Papers by Keyword: Rail-Wheel Interaction

Abstract: Measurement of wheel/rail contact forces is of importance. Traditional methods for wheel/rail interaction force measurement all need strain gauges on wheel sets and/or rails. Because strain gauges have the performances of zero-drift, poor anti-interference property and instability of test system, they can’t meet wheel/rail force test requirements in high-speed and heavy haul railways. A new method based on PVDF piezoelectric sensing technology is presented for the test of vertical and horizontal wheel/rail force in this paper. Firstly, based on the wheel/rail interaction characteristics, the restriction condition of track and strain sensing principle of PVDF films, principle for measuring vertical and lateral wheel/rail interaction forces is proposed. Then a series of tests were carried out to compare the performance of PVDF strain sensors with the one of strain gauges. The results show that the PVDF strain sensor has better reliability in wheel/rail force monitoring. Finally numerical analysis by Finite Element Method has been carried out to verify the feasibility of the method presented in this paper.

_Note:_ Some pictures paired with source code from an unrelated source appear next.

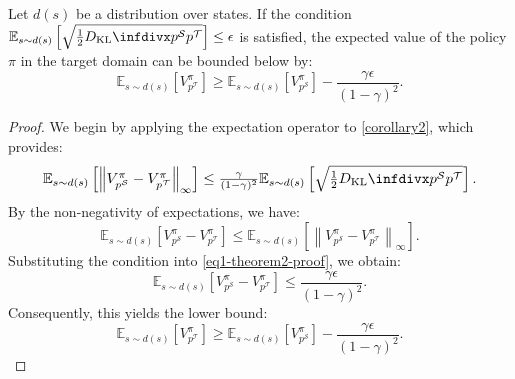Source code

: \setcounter{theorem}{0}
\begin{theorem} 
\label{theorem2}
Let \( d(s) \) be a distribution over states. If the condition $\mathbb{E}_{s \sim d(s)} \left[ \sqrt{\frac{1}{2} \infdiv{p^{\mathcal{S}}}{p^{\mathcal{T}}}} \right] \leq \epsilon$ is satisfied, the expected value of the policy \(\pi\) in the target domain can be bounded below by:
\begin{equation} 
\label{eq-theorem2}
\mathbb{E}_{s \sim d(s)} \left[ V_{p^{\mathcal{T}}}^{\pi} \right] \geq \mathbb{E}_{s \sim d(s)} \left[ V_{p^{\mathcal{S}}}^{\pi} \right] - \frac{\gamma \epsilon}{(1-\gamma)^2}.
\end{equation}
\end{theorem}

\begin{proof}
We begin by applying the expectation operator to \autoref{corollary2}, which provides:
\begin{equation} 
\label{eq1-theorem2-proof}
\resizebox{0.9\hsize}{!}{$
\mathbb{E}_{s \sim d(s)} \left[ \left\| V_{p^{\mathcal{S}}}^{\pi} - V_{p^{\mathcal{T}}}^{\pi} \right\|_{\infty} \right] \leq \frac{\gamma}{(1-\gamma)^2} \mathbb{E}_{s \sim d(s)} \left[ \sqrt{\frac{1}{2}\infdiv{p^{\mathcal{S}}}{p^{\mathcal{T}}}} \right].
$}
\end{equation}
By the non-negativity of expectations, we have:
\begin{equation} 
\label{eq2-theorem2-proof}
\mathbb{E}_{s \sim d(s)} \left[ V_{p^{\mathcal{S}}}^{\pi} - V_{p^{\mathcal{T}}}^{\pi} \right] \leq \mathbb{E}_{s \sim d(s)} \left[ \left\| V_{p^{\mathcal{S}}}^{\pi} - V_{p^{\mathcal{T}}}^{\pi} \right\|_{\infty} \right].
\end{equation}
Substituting the condition into \autoref{eq1-theorem2-proof}, we obtain:
\begin{equation} 
\label{eq3-theorem2-proof}
\mathbb{E}_{s \sim d(s)} \left[ V_{p^{\mathcal{S}}}^{\pi} - V_{p^{\mathcal{T}}}^{\pi} \right] \leq \frac{\gamma \epsilon}{(1-\gamma)^2}.
\end{equation}
Consequently, this yields the lower bound:
\begin{equation} 
\label{eq4-theorem2-proof}
\mathbb{E}_{s \sim d(s)} \left[ V_{p^{\mathcal{T}}}^{\pi} \right] \geq \mathbb{E}_{s \sim d(s)} \left[ V_{p^{\mathcal{S}}}^{\pi} \right] - \frac{\gamma \epsilon}{(1-\gamma)^2}.
\end{equation}
\end{proof}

Abstract: This work presents the results of field measurements and laboratory studies carried out with a view to developing ways to monitor rail-wheel interaction using Acoustic Emission. It is known that impact, wear and cracking generate AE and it is therefore expected that axle loads, wheel out-of-roundness, speed and traction will influence the AE generated by an interaction. It is hoped that the extent of the effect might be sufficient to permit a measure of “interaction intensity” that could be used to quantify cumulative damage by wear and contact fatigue. In the field measurements, AE was acquired as a train with 20 moving sources of AE (20 wheels) passed a single sensor position and a laboratory rig has been devised which uses a single wheel whose condition, speed and loading can conveniently be modified. Simulated source tests have indicated that the AE wave characteristics on real rails are similar to those in the laboratory rig. A simplified analytical model, devised for AE waves propagating from a moving source(s), based on a ‘vehicle’ speed and wave damping coefficients, has been compared to measured results. As a wheel rolls towards a sensor and then away from the sensor the measured AE generally rises and falls in a predictable way. The effects of wheel and rail surface features appear to complicate the results by introducing sharp spikes in the signals. The numerical model for AE wave propagation from the moving sources (wheels) shows good agreement with the more slowly changing envelope of the signals.